Spahn ist emeritierter Professor für Finanzwissenschaft, der Goethe-Universität in Frankfurt und er hat nebenher, unter anderem im Auftrag des Internationalen Währungsfonds und der Weltbank, Regierungen und Institutionen in vielen Ländern in der Wirtschafts- und Finanzpolitik beraten. Ein Spezialgebiet Spahns ist der fiskalische Föderalismus, und aus föderalistischer Perspektive hat er sich auf die Spur nach der Zukunft der Europäischen Union begeben.
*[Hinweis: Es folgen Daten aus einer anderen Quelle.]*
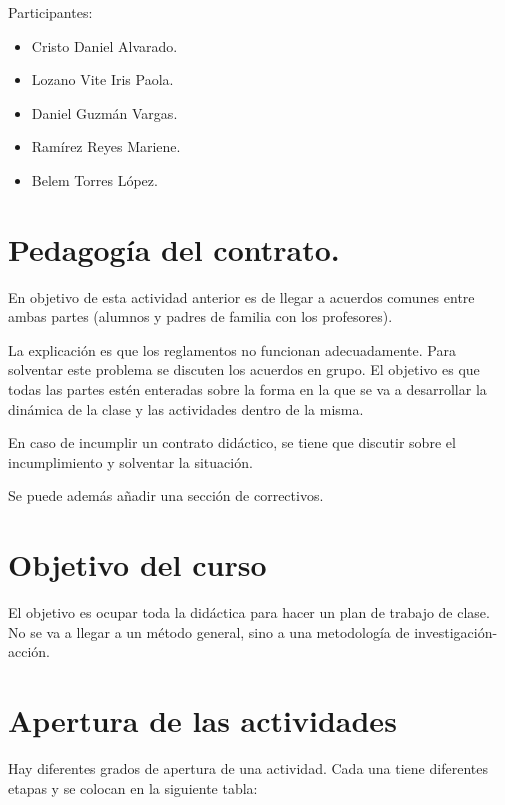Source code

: \documentclass[12pt]{report}
\newcounter{it}
\theoremstyle{largebreak}
\begin{document}
    Participantes:

    \begin{itemize}
        \item Cristo Daniel Alvarado.
        \item Lozano Vite Iris Paola.
        \item Daniel Guzmán Vargas.
        \item Ramírez Reyes Mariene.
        \item Belem Torres López.
    \end{itemize}


    \section{Pedagogía del contrato.}

    En objetivo de esta actividad anterior es de llegar a acuerdos comunes entre ambas partes (alumnos y padres de familia con los profesores).

    La explicación es que los reglamentos no funcionan adecuadamente. Para solventar este problema se discuten los acuerdos en grupo. El objetivo es que todas las partes estén enteradas sobre la forma en la que se va a desarrollar la dinámica de la clase y las actividades dentro de la misma.

    \begin{obs}
        En caso de incumplir un contrato didáctico, se tiene que discutir sobre el incumplimiento y solventar la situación.
    \end{obs}

    Se puede además añadir una sección de correctivos.

    \newpage

    \section{Objetivo del curso}

    El objetivo es ocupar toda la didáctica para hacer un plan de trabajo de clase. No se va a llegar a un método general, sino a una metodología de investigación-acción.

    \section{Apertura de las actividades}

    Hay diferentes grados de apertura de una actividad. Cada una tiene diferentes etapas y se colocan en la siguiente tabla:
\end{document}
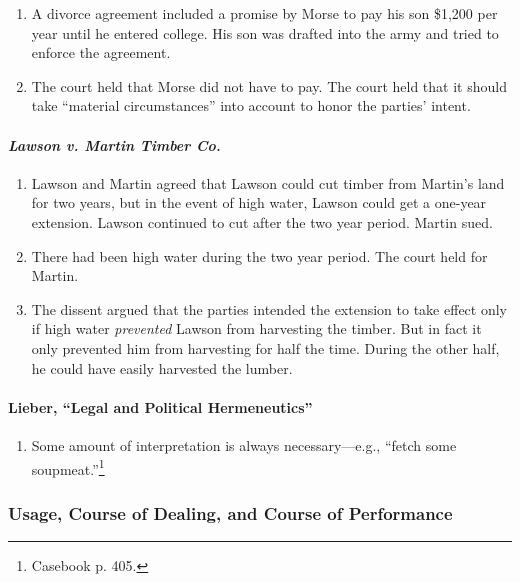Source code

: \begin{enumerate}
    \item A divorce agreement included a promise by Morse to pay his son 
    \$1,200 per year until he entered college. His son was drafted into the 
    army and tried to enforce the agreement.
    \item The court held that Morse did not have to pay. The court held that 
    it should take ``material circumstances'' into account to honor the 
    parties' intent.
\end{enumerate}

\paragraph{\emph{Lawson v. Martin Timber Co.}}

\begin{enumerate}
    \item Lawson and Martin agreed that Lawson could cut timber from Martin's 
    land for two years, but in the event of high water, Lawson could get a 
    one-year extension. Lawson continued to cut after the two year period. 
    Martin sued.
    \item There had been high water during the two year period. The court held 
    for Martin.
    \item The dissent argued that the parties intended the extension to take 
    effect only if high water \emph{prevented} Lawson from harvesting the 
    timber. But in fact it only prevented him from harvesting for half the 
    time. During the other half, he could have easily harvested the lumber.
\end{enumerate}

\paragraph{Lieber, ``Legal and Political Hermeneutics''}

\begin{enumerate}
    \item Some amount of interpretation is always necessary---e.g., ``fetch 
    some soupmeat.''\footnote{Casebook p. 405.}
\end{enumerate}

\subsubsection{Usage, Course of Dealing, and Course of Performance}

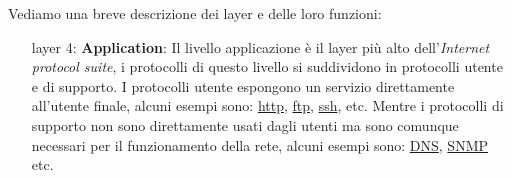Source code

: Vediamo una breve descrizione dei layer e delle loro funzioni:

\begin{enumerate} %
    \item[layer 4:] \textbf{Application}: Il livello applicazione è il layer pi\`u alto dell'\textit{Internet protocol suite}, i protocolli di questo livello si suddividono in protocolli utente e di supporto. \newline
        I protocolli utente espongono un servizio direttamente all'utente finale, alcuni esempi sono: \href{https://en.wikipedia.org/wiki/Hypertext_Transfer_Protocol}{http}, \href{https://en.wikipedia.org/wiki/File_Transfer_Protocol}{ftp}, \href{https://en.wikipedia.org/wiki/Secure_Shell}{ssh}, etc. Mentre i protocolli di supporto non sono direttamente usati dagli utenti ma sono comunque necessari per il funzionamento della rete, alcuni esempi sono: \href{https://en.wikipedia.org/wiki/Domain_Name_System}{DNS}, \href{https://en.wikipedia.org/wiki/Simple_Network_Management_Protocol}{SNMP} etc.

\end{enumerate}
Analysiert hat er unter anderem föderalistische Staatswesen wie die Vereinigten Staaten, Kanada und Australien – und, vielleicht auf den ersten Blick etwas überraschend, das stark von Otto von Bismarck geprägte Zweite Deutsche Kaiserreich (1871 bis 1918). Und hier wurde Spahn, der sich anlässlich einer Präsentation seines Buches in Frankfurt als „Bismarck-Fan“ outete, fündig.
Die aktuelle Europäische Union betrachtet der Frankfurter Ökonom im Wesentlichen als einen Gemeinsamen Markt mit einer aus Brüssel heraus betriebenen Umverteilungsmaschinerie, die aber nicht viel eigenständige Politik betreiben könne. Vom Subsidiaritätsprinzip ausgehend, sieht er einerseits Möglichkeiten, Kompetenzen von der Brüsseler Ebene auf die nationale Ebene zurückzuverweisen, aber er sieht im Gegenzug auch Potential für eine sinnvolle Verlagerung von Kompetenzen auf die Ebene der Union. Mit Blick auf das Deutsche Kaiserreich hat Spahn die Verteidigung und den Wohlfahrtsstaat als Politikfelder identifiziert, mit denen die Europäische Union auch in der Wahrnehmung der in ihr lebenden Menschen eine sinnstiftende Identität erhalten könnte.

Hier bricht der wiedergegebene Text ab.